■ **ABOUT THIS TASK**
Transcribe all the records exactly and omit any images they hold.

■ **EXTRACTED RECORDS**
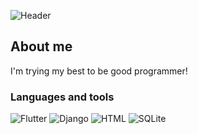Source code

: ![Header](https://github.com/Verper1/Verper1/blob/main/assets/speed-run2.gif) 

## About me
I'm trying my best to be good programmer!

### Languages and tools
![Flutter](https://img.shields.io/badge/Python-808080?style=plastic&logo=Python&logoColor=4169E1
)
![Django](https://img.shields.io/badge/Django-808080?style=plastic&logo=Django&logoColor=40E0D0
)
![HTML](https://img.shields.io/badge/HTML-808080?style=plastic&logo=html&logoColor=FFA500
)
![SQLite](https://img.shields.io/badge/SQLite-808080?style=plastic&logo=SQLite&logoColor=E0FFFF
)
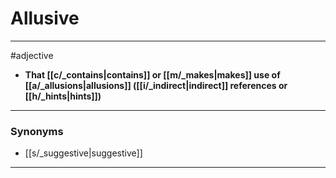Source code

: # Allusive
---
#adjective
- **That [[c/_contains|contains]] or [[m/_makes|makes]] use of [[a/_allusions|allusions]] ([[i/_indirect|indirect]] references or [[h/_hints|hints]])**
---
### Synonyms
- [[s/_suggestive|suggestive]]
---
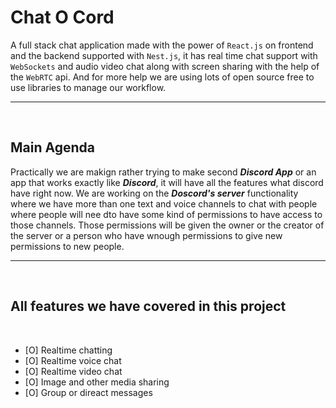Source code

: # **Chat O Cord**
A full stack chat application made with the power of `React.js` on frontend and the backend supported with `Nest.js`, it has real time chat support with `WebSockets` and audio video chat along with screen sharing with the help of the `WebRTC` api. And for more help we are using lots of open source free to use libraries to manage our workflow.
___
<br>

## **Main Agenda**
Practically we are makign rather trying to make second _**Discord App**_ or an app that works exactly like **_Discord_**, it will have all the features what discord have right now. We are working on the _**Doscord's server**_ functionality where we have more than one text and voice channels to chat with people where people will nee dto have some kind of permissions to have access to those channels. Those permissions will be given the owner or the creator of the server or a person who have wnough permissions to give new permissions to new people.
___
<br>

## **All features we have covered in this project**
<br>

- [O] Realtime chatting
- [O] Realtime voice chat
- [O] Realtime video chat
- [O] Image and other media sharing
- [O] Group or direact messages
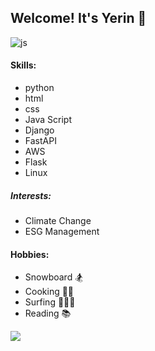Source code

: ## Welcome! It's Yerin 🔆

![js](https://img.shields.io/badge/Linux-FCC624?style=for-the-badge&logo=linux&logoColor=black)

#### Skills:
- python
- html
- css
- Java Script
- Django
- FastAPI
- AWS
- Flask
- Linux

##### Interests: 
- Climate Change
- ESG Management

#### Hobbies:
- Snowboard 🏂
- Cooking 🥙🍻
- Surfing 🏄🏻‍♀️
- Reading 📚

<!--
**yerin1562/yerin1562** is a ✨ _special_ ✨ repository because its `README.md` (this file) appears on your GitHub profile.

Here are some ideas to get you started:

- 🔭 I’m currently working on ...
- 🌱 I’m currently learning ...
- 👯 I’m looking to collaborate on ...
- 🤔 I’m looking for help with ...
- 💬 Ask me about ...
- 📫 How to reach me: ...
- 😄 Pronouns: ...
- ⚡ Fun fact: ...
-->



<img src="https://img.shields.io/badge/Python-3DDC84?style=flat-square&logo=Python&logoColor=blue&fontColor=yellow"/>

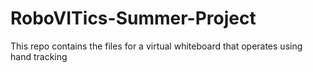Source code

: # RoboVITics-Summer-Project
This repo contains the files for a virtual whiteboard that operates using hand tracking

■ **RESULT BELOW**
Source code

: ![Header](https://github.com/Verper1/Verper1/blob/main/assets/speed-run2.gif) 

## About me
I'm trying my best to be good programmer!

### Languages and tools
![Flutter](https://img.shields.io/badge/Python-808080?style=plastic&logo=Python&logoColor=4169E1
)
![Django](https://img.shields.io/badge/Django-808080?style=plastic&logo=Django&logoColor=40E0D0
)
![HTML](https://img.shields.io/badge/HTML-808080?style=plastic&logo=html&logoColor=FFA500
)
![SQLite](https://img.shields.io/badge/SQLite-808080?style=plastic&logo=SQLite&logoColor=E0FFFF
)
Source code

: # Allusive
---
#adjective
- **That [[c/_contains|contains]] or [[m/_makes|makes]] use of [[a/_allusions|allusions]] ([[i/_indirect|indirect]] references or [[h/_hints|hints]])**
---
### Synonyms
- [[s/_suggestive|suggestive]]
---
Source code

: # **Chat O Cord**
A full stack chat application made with the power of `React.js` on frontend and the backend supported with `Nest.js`, it has real time chat support with `WebSockets` and audio video chat along with screen sharing with the help of the `WebRTC` api. And for more help we are using lots of open source free to use libraries to manage our workflow.
___
<br>

## **Main Agenda**
Practically we are makign rather trying to make second _**Discord App**_ or an app that works exactly like **_Discord_**, it will have all the features what discord have right now. We are working on the _**Doscord's server**_ functionality where we have more than one text and voice channels to chat with people where people will nee dto have some kind of permissions to have access to those channels. Those permissions will be given the owner or the creator of the server or a person who have wnough permissions to give new permissions to new people.
___
<br>

## **All features we have covered in this project**
<br>

- [O] Realtime chatting
- [O] Realtime voice chat
- [O] Realtime video chat
- [O] Image and other media sharing
- [O] Group or direact messages
Source code

: ## Welcome! It's Yerin 🔆

![js](https://img.shields.io/badge/Linux-FCC624?style=for-the-badge&logo=linux&logoColor=black)

#### Skills:
- python
- html
- css
- Java Script
- Django
- FastAPI
- AWS
- Flask
- Linux

##### Interests: 
- Climate Change
- ESG Management

#### Hobbies:
- Snowboard 🏂
- Cooking 🥙🍻
- Surfing 🏄🏻‍♀️
- Reading 📚

<!--
**yerin1562/yerin1562** is a ✨ _special_ ✨ repository because its `README.md` (this file) appears on your GitHub profile.

Here are some ideas to get you started:

- 🔭 I’m currently working on ...
- 🌱 I’m currently learning ...
- 👯 I’m looking to collaborate on ...
- 🤔 I’m looking for help with ...
- 💬 Ask me about ...
- 📫 How to reach me: ...
- 😄 Pronouns: ...
- ⚡ Fun fact: ...
-->



<img src="https://img.shields.io/badge/Python-3DDC84?style=flat-square&logo=Python&logoColor=blue&fontColor=yellow"/>

Source code

: # RoboVITics-Summer-Project
This repo contains the files for a virtual whiteboard that operates using hand tracking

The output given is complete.